At Wake Technical Community College, a key component of the college’s quality enhancement plan—eLearning Preparedness Initiative across the College (EPIC)—is mentoring for new online faculty. The mentoring component, developed by a team of faculty, staff, and administrators, was fully implemented in fall 2017 and currently matches approximately 30 mentees per semester with 18 mentors from six core academic divisions.
Each mentor is EPIC 30 Online Certified: EPIC Mentor Certified by completing six hours of training in time management, goals setting, relationship building, and conflict resolution and EPIC Master Certified through the creation of an online course meeting EPIC Quality eLearning Standards. In addition, faculty mentors are supported by a mentoring coordinator who oversees the program and serves as on-call support.
Faculty mentors receive an EPIC Mentoring Handbook containing policies, procedures, forms, and resources used by mentors to support their mentees and to ensure confidentiality in the program. There is also a Blackboard class component, but the most innovative aspect of the program is the faculty mentoring roundtable.
EPIC Faculty Mentoring Roundtables
Mentoring is defined as a developmental, dynamic relationship (Schunk & Mullen, 2013). Functions of mentoring identified by Kram (1988) are career and psychosocial support, role modeling, and engagement, with engagement being key to innovation. The goal of faculty mentoring is to ensure a faculty member’s current and future success (Lechuga, 2014). Faculty mentoring roundtables serve this purpose by facilitating participant growth, support, engagement, and innovative thinking.
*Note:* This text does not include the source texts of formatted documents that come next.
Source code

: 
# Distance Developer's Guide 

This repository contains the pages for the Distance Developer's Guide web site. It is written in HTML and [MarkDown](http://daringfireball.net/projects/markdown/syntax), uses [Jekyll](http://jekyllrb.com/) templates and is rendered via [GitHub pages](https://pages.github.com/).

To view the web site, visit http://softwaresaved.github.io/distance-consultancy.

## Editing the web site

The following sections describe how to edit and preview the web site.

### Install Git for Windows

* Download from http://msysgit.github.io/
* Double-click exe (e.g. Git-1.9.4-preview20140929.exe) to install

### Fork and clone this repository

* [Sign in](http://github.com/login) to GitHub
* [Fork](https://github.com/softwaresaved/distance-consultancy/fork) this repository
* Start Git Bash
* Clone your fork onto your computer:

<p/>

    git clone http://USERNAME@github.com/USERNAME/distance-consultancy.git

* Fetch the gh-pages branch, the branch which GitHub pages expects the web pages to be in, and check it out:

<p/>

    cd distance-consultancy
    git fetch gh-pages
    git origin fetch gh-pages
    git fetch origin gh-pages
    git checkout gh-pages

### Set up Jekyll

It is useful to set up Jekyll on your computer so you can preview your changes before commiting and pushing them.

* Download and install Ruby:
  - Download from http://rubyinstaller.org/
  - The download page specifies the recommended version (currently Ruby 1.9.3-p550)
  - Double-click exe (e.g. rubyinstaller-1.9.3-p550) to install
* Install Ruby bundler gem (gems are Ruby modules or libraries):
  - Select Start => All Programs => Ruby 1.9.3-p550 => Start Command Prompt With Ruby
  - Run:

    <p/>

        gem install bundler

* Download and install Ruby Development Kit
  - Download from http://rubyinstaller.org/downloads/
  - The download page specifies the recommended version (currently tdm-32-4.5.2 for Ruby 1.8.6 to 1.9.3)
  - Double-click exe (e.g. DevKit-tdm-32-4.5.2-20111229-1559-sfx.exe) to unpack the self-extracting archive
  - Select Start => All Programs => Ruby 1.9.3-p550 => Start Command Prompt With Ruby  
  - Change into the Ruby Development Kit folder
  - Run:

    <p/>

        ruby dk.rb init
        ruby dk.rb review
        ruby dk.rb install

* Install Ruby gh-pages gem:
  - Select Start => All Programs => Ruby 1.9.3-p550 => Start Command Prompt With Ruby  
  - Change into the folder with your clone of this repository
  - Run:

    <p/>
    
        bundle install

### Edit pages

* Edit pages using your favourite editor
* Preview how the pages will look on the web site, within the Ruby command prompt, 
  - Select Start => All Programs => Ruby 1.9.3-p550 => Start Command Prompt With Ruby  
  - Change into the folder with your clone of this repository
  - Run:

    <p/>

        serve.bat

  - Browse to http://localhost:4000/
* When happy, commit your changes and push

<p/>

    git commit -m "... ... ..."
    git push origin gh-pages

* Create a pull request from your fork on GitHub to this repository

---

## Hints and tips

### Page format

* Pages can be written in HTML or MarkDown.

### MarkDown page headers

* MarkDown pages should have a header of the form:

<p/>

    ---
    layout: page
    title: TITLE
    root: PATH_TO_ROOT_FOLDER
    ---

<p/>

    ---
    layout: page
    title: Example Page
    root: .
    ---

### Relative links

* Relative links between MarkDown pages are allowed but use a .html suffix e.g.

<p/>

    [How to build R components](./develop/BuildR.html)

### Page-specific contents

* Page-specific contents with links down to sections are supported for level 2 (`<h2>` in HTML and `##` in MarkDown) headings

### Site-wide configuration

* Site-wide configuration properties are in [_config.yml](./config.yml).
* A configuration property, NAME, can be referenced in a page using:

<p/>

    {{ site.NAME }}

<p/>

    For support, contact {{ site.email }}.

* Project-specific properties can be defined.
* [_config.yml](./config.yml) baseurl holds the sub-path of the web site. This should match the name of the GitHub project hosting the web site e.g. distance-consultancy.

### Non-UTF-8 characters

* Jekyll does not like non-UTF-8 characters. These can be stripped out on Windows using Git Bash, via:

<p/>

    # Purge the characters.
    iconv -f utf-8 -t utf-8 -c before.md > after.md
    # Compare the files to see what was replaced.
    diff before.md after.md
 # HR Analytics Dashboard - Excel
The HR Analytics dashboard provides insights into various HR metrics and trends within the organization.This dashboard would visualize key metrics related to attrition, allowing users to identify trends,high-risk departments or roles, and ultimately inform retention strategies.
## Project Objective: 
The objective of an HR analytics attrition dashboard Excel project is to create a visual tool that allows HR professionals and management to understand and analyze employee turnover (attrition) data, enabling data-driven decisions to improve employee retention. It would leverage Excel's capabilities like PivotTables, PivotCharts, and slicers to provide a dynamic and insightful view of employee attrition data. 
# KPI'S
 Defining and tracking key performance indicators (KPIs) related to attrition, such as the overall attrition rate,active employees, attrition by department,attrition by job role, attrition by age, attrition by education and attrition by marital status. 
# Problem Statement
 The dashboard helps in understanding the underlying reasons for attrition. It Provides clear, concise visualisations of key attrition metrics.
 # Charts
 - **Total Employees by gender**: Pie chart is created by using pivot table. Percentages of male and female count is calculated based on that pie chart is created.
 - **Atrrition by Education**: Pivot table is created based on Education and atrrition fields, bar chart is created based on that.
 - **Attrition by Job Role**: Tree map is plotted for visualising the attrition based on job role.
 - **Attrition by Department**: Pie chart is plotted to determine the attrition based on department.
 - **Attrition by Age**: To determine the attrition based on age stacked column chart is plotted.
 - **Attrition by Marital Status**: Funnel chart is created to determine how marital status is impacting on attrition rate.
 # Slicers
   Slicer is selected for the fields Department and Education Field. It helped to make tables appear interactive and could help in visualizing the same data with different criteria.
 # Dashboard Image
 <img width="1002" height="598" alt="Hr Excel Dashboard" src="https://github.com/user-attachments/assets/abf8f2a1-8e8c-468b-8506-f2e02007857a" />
Wake Technical Community College created faculty mentoring roundtables based on King Arthur’s model. Although an actual round table is not used, a circle is formed and faculty mentors are situated so they can see other and the faculty mentoring coordinator, who facilitates the roundtable. The QEP Director also attends to contribute to discussions and ask questions to support program improvements.
Faculty mentoring circles provide a forum in which all members are equal and can teach and learn from each other’s mentoring experiences. They also serve as a reflective and learning exercise. While one mentor is sharing information with the group, other mentors are listening, reflecting, and learning. This approach is team-based, with no one person having more opportunity to contribute to the discussion or provide insight into mentoring than the others. It levels the mentoring leadership field and allows mentors to see themselves as vital to the circle, or community of mentors. “I don’t always have all the answers,” said Gregg Wallace, an associate professor of Web Technologies and part of the original EPIC mentoring team. “When I need a mentor, I go to the mentoring roundtable.”
From left to right: Margaret (Meg) Atkins, Assistant Professor, Business Administration; Denise H. Barton, Senior Professor, Business Administration, and EPIC Mentoring Coordinator; Debbie Maness, Associate Professor, English and EPIC mentoring team member; and Kim Faircloth, Assistant Professor, Office Administration.
A climate of mentoring, in which inclusion, trust, engagement, reflection, and learning are present, serves as the cornerstone of the mentoring roundtable. Inclusion allows members to be authentic and promotes a sense of belonging (Shore, Randel, Chung, Dean, Holcomb, & Singh, 2011). Trust, a key requirement of the mentoring relationship, is defined as a willingness to be vulnerable to the actions of another with the expectation that the other will do what they say they will do (Mayer, Davis, & Schoorman, 1995). “Engagement is a positive, fulfilling, worker-related state of mind that is characterized by vigor, dedication, and absorption” (Schaufeli, Salanova, Gonzalez-Roma, & Bakker, 2002, p. 74). It is “being hyper-focused on the job task at hand, while experiencing feelings of enjoyment and self-fulfillment” (Barton, 2017, p. 60). Reflection is the process of thinking in order to assess and evaluate teaching practices for the purpose of development and improvement (Khan, 2014). Learning, in a mentoring scenario, refers to self-regulated behavioral, cognitive, metacognitive, and motivational learning (Zimmerman, 2001) and is a dynamic and cyclical process comprising feedback loops (Lord, Diefendorff, Schmidt, Hall, 2010). All of these elements are needed for mentors to grow and develop their expertise.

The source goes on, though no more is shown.